ÜLKEMİZDEKİ HOCALARIN KABULLENEMEDİĞİ GERÇEK
Hayrettin Karaman’ın “Başörtülü sigara” yazısını okumadan sosyal medyada arkadaşların paylaşımında gördüm. Ağzında sigara olan yaşlı bir kadın fotoğrafı ile birlikte paylaşılmıştı. İlk tepkim “Ne çirkin ifade ” olmuştu (sözleri buraya yazmayacağım). Sonradan sözlerin sahibini öğrendim.
Yorum yapmayacağım çünkü yoruldum. Ülkemizdeki hocalar, kadına dair söylemlerinde geleneksel öğretilerden kurtulamıyor nedense. Açıklamalarıyla kadınlarla aralarında kocaman bir uçurum açtıklarının ve dinden uzaklaştırdıklarının farkında değiller.
Şahsım adına bu durumdan çok rahatsızım ve KADIN’ı toplum nezdinde küçük düşürdükleri için de şikâyetçiyim.
Karaman, tepki çeken sözleriyle ilgili “Bu cümlenin aklımdan asla geçmeyen bir manaya (iffet gevşekliği manasına) çekildiğini yakınlarım bana söyleyince hem çok hayret ettim hem de çok üzüldüm. Üzüldüm çünkü istemeden birçok kimseyi üzmüşüm, onlardan helallik diliyorum” açıklamasını yaptı.
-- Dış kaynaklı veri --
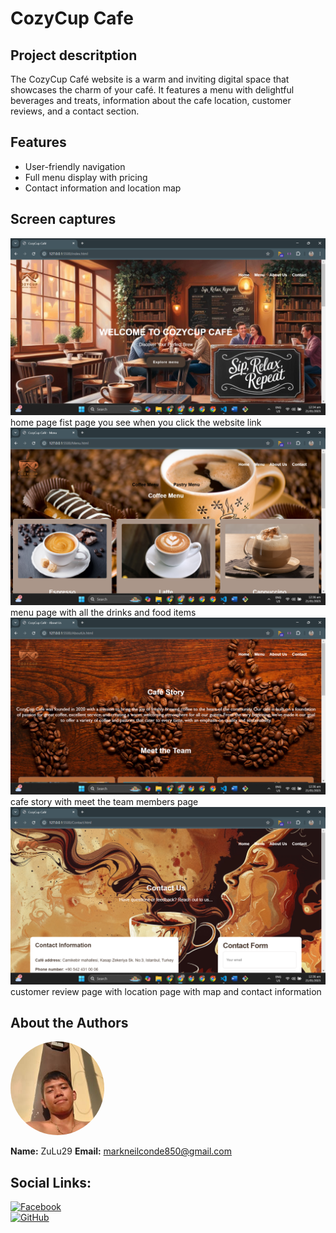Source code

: # CozyCup Cafe

## Project descritption

The CozyCup Café website is a warm and inviting digital space that showcases the charm of your café. It features a menu with delightful beverages and treats, information about the cafe location, customer reviews, and a contact section.

## Features

- User-friendly navigation
- Full menu display with pricing
- Contact information and location map

## Screen captures

![](<img/Screenshot%20(45).png>)
home page fist page you see when you click the website link
![](<img/Screenshot%20(46).png>)
menu page with all the drinks and food items
![](<img/Screenshot%20(47).png>)
cafe story with meet the team members page
![](<img/Screenshot%20(48).png>)
customer review page with location page with map and contact information

## About the Authors

<img src="img/me.jpg" alt="Profile Picture" width="150" style="border-radius: 50%;">

**Name:** ZuLu29
**Email:** markneilconde850@gmail.com

## Social Links:

[![Facebook](https://github.com/gauravghongde/social-icons/blob/master/PNG/Color/Facebook.png?raw=true)](https://www.facebook.com/share/18HeWpBGsx/)  
[![GitHub](https://github.com/gauravghongde/social-icons/blob/master/PNG/Color/Github.png?raw=true)](https://github.com/ZuLu29)
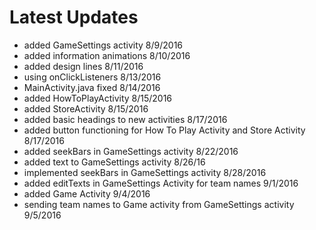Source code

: Latest Updates
============

* added GameSettings activity 8/9/2016
* added information animations 8/10/2016
* added design lines 8/11/2016
* using onClickListeners 8/13/2016
* MainActivity.java fixed 8/14/2016
* added HowToPlayActivity 8/15/2016
* added StoreActivity 8/15/2016
* added basic headings to new activities 8/17/2016
* added button functioning for How To Play Activity and Store Activity 8/17/2016
* added seekBars in GameSettings activity 8/22/2016
* added text to GameSettings activity 8/26/16
* implemented seekBars in GameSettings activity 8/28/2016
* added editTexts in GameSettings Activity for team names 9/1/2016
* added Game Activity 9/4/2016
* sending team names to Game activity from GameSettings activity 9/5/2016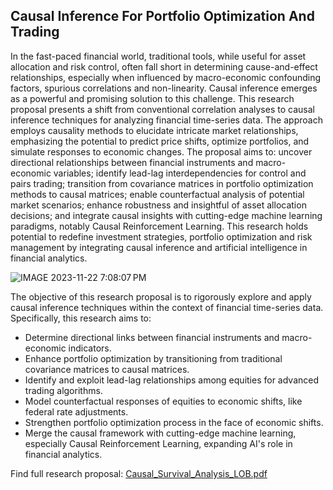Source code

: ## Causal Inference For Portfolio Optimization And Trading

In the fast-paced financial world, traditional tools, while useful for asset allocation and risk control, often fall short in determining cause-and-effect relationships, especially when influenced by macro-economic confounding factors, spurious correlations and non-linearity. Causal inference emerges as a powerful and promising solution to this challenge. This research proposal presents a shift from conventional correlation analyses to causal inference techniques for analyzing financial time-series data. The approach employs causality methods to elucidate intricate market relationships, emphasizing the potential to predict price shifts, optimize portfolios, and simulate responses to economic changes. The proposal aims to: uncover directional relationships between financial instruments and macro-economic variables; identify lead-lag interdependencies for control and pairs trading; transition from covariance matrices in portfolio optimization methods to causal matrices; enable counterfactual analysis of potential market scenarios; enhance robustness and insightful of asset allocation decisions; and integrate causal insights with cutting-edge machine learning paradigms, notably Causal Reinforcement Learning. This research holds potential to redefine investment strategies, portfolio optimization and risk management by integrating causal inference and artificial intelligence in financial analytics.

![IMAGE 2023-11-22 7:08:07 PM](https://github.com/george-nigm/causal-portfolio-and-trading/assets/48650320/4b21dbe8-9251-442e-8ed9-69f1fda15e36)


The objective of this research proposal is to rigorously explore and apply causal inference techniques within the context of financial time-series data. Specifically, this research aims to:
- Determine directional links between financial instruments and macro-economic indicators.
- Enhance portfolio optimization by transitioning from traditional covariance matrices to causal matrices.
- Identify and exploit lead-lag relationships among equities for advanced trading algorithms.
- Model counterfactual responses of equities to economic shifts, like federal rate adjustments.
- Strengthen portfolio optimization process in the face of economic shifts.
- Merge the causal framework with cutting-edge machine learning, especially Causal Reinforcement Learning, expanding AI's role in financial analytics.

Find full research proposal: [Causal_Survival_Analysis_LOB.pdf](https://github.com/george-nigm/causal-portfolio-and-trading/files/13439634/Causal_Survival_Analysis_LOB.pdf)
Bu açıklamayı özür olarak kabul ediyorum ama yazısının devamından anladığım kadarıyla KADIN’a dair eleştiriler ve öneriler devam edecek.
Ülkemizde yaşayan hocaların bilmesi gereken bir şey var; Gerek ülkemizdeki gerek dünyadaki yeni jenerasyonun Müslüman kızların tesettür anlayışları, saygı anlayışları, kul olma anlayışları çok farklı. Bunun en bariz örneklerini Mekke’de ve Medine’de görebilirsiniz. Farkındayım kabullenmek istemiyorsunuz, kadını kendi haline bırakmaktan korkuyorsunuz ama yapacak bir şey yok.
ERTUĞRUL BEY BU BAKIŞLAR DA SİZİ KURTARMAZ…
Ertuğrul Bey, köşesine bir fotoğraf koyarak “ Ortada benim açımdan tatsız bir durum var. Instagram’da takipçi sayısında Tansu’yu geçiyorum ama sokaktaki itibar yarışında, benim açık ara önümde.
Hiç tanımadığım insanlar yolda beni çevirip “Sizi bilmeyiz ama Tansu Hanım’ı çok seviyoruz” gibisinden laflar ediyor. Gerçekten Tansu iyi ben kötü müyüm?” diye sormuş ve eklemiş, “Tansu’yla yarışsam bile bu bakışla yarışabilir miyim?”
Buradan Ertuğrul Bey’e acı gerçeği yazayım;
Ertuğrul Bey, mesele kimin iyi kimin kötü olduğu değil. Türkiye, Tansu Hanım'ı daha çok seviyor ve güveniyor. Bunu aylar önce yazmıştım hatırlarsanız.
Bu köpeğin fotoğrafını instagram sayfanıza siz koymuş olsaydınız da bu gerçek değişmezdi. Yani bu bakışlar sizi kurtarmaz…
Ayrıca geçen günlerde çapkınlık yaparken yakalanan Murat Başoğlu’na “Bu işten sempatik yırtması”yla ilgili tavsiye veriyordunuz ya bence siz, siz olun böyle bir fotoğraf karesinde bulunmayın. Tansu Hanım affetse bile takipçileri linç eder haberiniz olsun.